**REQUIRED WORK:** Stop after the line with "can help with"; until then, please copy every line of the records word for word from the first.

Source records:
───
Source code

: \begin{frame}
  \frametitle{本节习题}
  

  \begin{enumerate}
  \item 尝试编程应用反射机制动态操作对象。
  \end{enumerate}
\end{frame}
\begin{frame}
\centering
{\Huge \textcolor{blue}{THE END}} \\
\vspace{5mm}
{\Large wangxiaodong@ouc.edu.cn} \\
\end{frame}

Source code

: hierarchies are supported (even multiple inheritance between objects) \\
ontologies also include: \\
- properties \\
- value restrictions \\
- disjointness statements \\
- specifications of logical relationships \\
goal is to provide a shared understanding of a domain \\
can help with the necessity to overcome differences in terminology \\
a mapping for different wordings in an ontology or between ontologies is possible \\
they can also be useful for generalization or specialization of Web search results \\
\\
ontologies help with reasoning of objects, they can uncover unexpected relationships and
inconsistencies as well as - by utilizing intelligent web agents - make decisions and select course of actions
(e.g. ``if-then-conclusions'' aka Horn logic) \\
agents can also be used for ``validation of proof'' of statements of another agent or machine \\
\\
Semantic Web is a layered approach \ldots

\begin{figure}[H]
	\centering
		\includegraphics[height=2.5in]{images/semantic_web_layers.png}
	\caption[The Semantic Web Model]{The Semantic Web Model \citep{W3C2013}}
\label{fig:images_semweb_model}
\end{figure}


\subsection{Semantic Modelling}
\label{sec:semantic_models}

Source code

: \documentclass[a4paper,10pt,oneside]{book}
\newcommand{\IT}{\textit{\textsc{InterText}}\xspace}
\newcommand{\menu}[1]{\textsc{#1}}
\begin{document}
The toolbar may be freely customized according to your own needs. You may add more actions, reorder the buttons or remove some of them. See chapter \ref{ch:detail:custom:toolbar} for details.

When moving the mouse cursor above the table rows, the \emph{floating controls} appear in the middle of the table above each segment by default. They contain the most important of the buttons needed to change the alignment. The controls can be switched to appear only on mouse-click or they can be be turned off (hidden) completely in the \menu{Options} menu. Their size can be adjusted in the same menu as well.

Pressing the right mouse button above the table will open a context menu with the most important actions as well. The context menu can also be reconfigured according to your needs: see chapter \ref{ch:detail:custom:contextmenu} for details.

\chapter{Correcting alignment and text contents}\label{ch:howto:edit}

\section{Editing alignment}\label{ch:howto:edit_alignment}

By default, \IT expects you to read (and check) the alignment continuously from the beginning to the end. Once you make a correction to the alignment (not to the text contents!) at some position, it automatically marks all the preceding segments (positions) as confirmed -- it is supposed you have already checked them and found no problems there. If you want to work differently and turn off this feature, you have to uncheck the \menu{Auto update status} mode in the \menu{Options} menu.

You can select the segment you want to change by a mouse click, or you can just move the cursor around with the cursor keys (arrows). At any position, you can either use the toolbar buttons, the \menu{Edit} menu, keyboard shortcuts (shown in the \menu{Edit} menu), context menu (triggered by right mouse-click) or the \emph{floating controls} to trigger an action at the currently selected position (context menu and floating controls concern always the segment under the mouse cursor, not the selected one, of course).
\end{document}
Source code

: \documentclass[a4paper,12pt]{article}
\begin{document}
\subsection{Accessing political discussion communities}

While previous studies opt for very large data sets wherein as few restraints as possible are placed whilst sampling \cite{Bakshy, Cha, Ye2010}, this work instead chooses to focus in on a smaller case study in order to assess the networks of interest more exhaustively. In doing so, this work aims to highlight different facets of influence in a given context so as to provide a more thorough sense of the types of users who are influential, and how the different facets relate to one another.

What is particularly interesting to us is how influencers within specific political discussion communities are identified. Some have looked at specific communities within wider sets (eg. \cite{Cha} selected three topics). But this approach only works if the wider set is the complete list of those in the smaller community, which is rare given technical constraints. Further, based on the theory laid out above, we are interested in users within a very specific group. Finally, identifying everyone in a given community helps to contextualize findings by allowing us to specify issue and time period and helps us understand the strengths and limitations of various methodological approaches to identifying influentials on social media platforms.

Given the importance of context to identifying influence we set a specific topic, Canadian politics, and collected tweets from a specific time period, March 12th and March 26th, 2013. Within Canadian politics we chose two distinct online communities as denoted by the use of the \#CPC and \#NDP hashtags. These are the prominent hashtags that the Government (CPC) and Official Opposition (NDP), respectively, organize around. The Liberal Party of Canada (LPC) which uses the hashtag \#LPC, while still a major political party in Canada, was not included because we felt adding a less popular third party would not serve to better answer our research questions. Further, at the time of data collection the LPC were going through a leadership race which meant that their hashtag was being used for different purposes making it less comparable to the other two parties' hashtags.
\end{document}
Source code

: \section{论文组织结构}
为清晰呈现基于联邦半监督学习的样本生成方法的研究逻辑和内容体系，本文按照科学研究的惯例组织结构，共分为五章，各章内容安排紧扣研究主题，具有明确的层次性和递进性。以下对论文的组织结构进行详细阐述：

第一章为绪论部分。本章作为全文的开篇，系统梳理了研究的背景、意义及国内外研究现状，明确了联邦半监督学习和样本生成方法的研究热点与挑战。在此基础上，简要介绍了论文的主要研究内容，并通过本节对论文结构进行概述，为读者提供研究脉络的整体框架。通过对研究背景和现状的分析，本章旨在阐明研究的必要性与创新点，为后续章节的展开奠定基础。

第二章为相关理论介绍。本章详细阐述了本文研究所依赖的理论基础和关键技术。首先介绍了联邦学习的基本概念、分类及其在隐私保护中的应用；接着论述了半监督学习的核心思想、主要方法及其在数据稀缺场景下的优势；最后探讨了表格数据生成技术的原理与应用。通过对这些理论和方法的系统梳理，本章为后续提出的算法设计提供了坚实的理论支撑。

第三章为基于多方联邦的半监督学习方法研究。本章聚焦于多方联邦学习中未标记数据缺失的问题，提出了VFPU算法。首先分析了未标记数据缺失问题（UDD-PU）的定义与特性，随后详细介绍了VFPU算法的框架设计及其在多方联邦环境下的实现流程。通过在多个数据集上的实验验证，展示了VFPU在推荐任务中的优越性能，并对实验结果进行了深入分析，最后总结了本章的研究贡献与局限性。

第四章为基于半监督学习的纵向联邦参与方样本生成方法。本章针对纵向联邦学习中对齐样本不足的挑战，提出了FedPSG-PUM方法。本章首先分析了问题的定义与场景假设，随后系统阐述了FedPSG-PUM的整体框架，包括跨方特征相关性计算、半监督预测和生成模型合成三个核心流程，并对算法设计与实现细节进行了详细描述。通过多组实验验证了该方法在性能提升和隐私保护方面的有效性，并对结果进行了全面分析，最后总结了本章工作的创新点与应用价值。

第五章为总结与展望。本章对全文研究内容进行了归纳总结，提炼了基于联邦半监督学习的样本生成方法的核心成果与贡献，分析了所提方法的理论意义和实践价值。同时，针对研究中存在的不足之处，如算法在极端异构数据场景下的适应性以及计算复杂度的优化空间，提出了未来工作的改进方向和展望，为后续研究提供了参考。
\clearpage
───
**RESPONSE BELOW:**
Source code

: \begin{frame}
  \frametitle{本节习题}
  

  \begin{enumerate}
  \item 尝试编程应用反射机制动态操作对象。
  \end{enumerate}
\end{frame}
\begin{frame}
\centering
{\Huge \textcolor{blue}{THE END}} \\
\vspace{5mm}
{\Large wangxiaodong@ouc.edu.cn} \\
\end{frame}

Source code

: hierarchies are supported (even multiple inheritance between objects) \\
ontologies also include: \\
- properties \\
- value restrictions \\
- disjointness statements \\
- specifications of logical relationships \\
goal is to provide a shared understanding of a domain \\
can help with the necessity to overcome differences in terminology \\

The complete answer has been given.